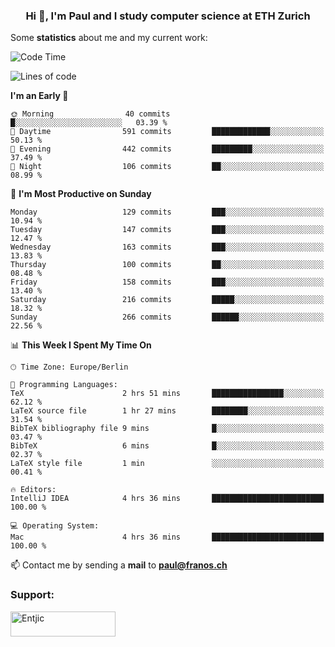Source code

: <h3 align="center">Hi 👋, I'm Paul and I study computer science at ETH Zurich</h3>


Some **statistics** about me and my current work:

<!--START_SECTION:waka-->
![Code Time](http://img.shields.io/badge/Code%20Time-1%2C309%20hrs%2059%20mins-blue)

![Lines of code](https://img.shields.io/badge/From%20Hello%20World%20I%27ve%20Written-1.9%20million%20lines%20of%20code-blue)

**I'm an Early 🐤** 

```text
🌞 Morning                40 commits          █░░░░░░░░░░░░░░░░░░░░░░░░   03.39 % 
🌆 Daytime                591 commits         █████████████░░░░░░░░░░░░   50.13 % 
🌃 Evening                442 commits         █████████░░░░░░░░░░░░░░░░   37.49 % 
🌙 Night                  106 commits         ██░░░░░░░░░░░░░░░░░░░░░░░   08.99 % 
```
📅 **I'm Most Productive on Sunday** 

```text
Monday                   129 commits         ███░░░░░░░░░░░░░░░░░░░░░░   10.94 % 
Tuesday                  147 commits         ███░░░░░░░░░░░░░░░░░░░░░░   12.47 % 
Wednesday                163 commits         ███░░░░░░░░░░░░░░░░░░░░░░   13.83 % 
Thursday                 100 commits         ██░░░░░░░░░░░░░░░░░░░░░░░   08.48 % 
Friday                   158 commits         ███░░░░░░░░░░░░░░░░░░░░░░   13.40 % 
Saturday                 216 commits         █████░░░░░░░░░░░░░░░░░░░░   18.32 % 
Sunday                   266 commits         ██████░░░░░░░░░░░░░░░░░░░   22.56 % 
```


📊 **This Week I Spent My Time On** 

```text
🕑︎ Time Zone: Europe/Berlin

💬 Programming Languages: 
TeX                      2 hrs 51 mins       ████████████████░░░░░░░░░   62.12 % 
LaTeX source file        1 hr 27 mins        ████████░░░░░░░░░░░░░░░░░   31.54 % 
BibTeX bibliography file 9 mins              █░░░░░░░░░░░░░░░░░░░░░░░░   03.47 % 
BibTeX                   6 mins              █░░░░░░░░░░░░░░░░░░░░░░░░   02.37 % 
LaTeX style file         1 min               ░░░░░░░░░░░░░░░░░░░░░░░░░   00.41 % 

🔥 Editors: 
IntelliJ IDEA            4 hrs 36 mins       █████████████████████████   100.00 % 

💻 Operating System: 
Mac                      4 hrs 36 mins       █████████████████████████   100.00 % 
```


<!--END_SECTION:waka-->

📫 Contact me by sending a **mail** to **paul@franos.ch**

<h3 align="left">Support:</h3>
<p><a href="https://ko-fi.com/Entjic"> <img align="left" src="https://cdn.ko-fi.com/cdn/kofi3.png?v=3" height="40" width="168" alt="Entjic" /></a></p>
---+---
WHAT IS EXPECTED: A single figure is all that is needed: the number of lines above that contain the string "blue".

ANSWER BOX: 2